■ PROBLEM: What is the number of lines in the data that hold the string "block"? Reply with that number only.
**** GIVEN RECORDS
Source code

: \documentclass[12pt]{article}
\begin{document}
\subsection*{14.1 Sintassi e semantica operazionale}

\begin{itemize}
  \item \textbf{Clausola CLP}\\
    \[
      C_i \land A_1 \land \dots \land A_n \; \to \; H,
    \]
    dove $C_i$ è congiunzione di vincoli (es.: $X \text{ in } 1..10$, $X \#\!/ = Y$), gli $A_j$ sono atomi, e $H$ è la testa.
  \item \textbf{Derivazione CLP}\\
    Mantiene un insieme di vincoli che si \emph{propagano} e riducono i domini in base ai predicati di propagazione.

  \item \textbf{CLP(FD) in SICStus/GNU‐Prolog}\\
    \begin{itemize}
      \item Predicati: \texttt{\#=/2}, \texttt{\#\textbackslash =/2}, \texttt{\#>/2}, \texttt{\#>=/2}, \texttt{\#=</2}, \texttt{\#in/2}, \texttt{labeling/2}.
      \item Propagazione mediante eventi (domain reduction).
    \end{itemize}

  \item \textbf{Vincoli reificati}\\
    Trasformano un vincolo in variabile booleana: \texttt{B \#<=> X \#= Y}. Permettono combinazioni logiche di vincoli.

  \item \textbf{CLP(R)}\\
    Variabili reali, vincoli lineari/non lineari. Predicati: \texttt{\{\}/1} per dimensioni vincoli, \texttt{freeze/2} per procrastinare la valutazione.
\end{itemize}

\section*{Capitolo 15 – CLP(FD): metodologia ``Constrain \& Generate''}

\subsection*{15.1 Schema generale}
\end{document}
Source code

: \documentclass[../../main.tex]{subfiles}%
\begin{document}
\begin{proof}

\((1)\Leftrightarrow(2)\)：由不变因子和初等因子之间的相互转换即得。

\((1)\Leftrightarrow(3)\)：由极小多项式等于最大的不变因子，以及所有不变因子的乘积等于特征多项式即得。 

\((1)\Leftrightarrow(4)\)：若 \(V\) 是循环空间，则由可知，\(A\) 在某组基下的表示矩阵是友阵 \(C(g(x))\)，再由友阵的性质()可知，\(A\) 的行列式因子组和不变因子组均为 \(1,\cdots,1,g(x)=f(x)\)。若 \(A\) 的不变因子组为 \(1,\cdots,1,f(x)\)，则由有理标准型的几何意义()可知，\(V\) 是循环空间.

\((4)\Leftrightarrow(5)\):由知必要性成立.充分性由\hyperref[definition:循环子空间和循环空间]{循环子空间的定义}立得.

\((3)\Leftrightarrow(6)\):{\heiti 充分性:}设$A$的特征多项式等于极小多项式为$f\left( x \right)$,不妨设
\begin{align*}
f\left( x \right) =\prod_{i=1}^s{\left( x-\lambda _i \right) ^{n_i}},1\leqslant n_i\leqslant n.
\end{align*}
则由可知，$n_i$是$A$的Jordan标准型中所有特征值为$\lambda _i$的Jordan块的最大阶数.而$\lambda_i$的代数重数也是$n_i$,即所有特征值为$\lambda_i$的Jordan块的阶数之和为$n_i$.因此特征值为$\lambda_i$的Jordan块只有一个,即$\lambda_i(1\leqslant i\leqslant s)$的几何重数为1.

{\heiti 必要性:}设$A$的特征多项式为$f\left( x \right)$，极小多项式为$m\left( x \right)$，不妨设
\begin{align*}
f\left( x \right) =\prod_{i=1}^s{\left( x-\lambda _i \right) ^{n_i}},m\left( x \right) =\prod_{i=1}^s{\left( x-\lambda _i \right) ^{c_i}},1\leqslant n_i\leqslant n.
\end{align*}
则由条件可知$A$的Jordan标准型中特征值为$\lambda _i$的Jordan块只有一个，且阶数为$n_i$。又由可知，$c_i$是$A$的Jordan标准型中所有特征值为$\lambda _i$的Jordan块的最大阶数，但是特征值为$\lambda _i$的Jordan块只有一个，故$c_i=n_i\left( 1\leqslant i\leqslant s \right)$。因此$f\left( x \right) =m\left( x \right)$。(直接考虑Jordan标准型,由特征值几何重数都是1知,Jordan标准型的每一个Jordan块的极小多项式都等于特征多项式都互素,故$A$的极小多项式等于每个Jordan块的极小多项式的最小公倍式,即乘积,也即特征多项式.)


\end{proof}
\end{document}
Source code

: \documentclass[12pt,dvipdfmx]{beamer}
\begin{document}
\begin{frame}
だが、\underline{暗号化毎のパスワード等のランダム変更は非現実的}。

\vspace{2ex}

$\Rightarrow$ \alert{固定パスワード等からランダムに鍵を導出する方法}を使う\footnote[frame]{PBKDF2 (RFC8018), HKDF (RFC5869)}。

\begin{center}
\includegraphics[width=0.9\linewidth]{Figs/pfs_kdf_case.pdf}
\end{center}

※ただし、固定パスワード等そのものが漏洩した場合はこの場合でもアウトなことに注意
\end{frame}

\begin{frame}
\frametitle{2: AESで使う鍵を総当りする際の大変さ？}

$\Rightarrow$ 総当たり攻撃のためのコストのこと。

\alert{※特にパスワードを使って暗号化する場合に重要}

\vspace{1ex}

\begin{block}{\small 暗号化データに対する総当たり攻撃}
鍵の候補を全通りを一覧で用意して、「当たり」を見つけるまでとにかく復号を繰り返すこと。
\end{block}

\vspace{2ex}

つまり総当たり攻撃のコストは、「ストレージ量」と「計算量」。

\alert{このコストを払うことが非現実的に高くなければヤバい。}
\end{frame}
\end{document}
********
■ ANSWER SPACE: 2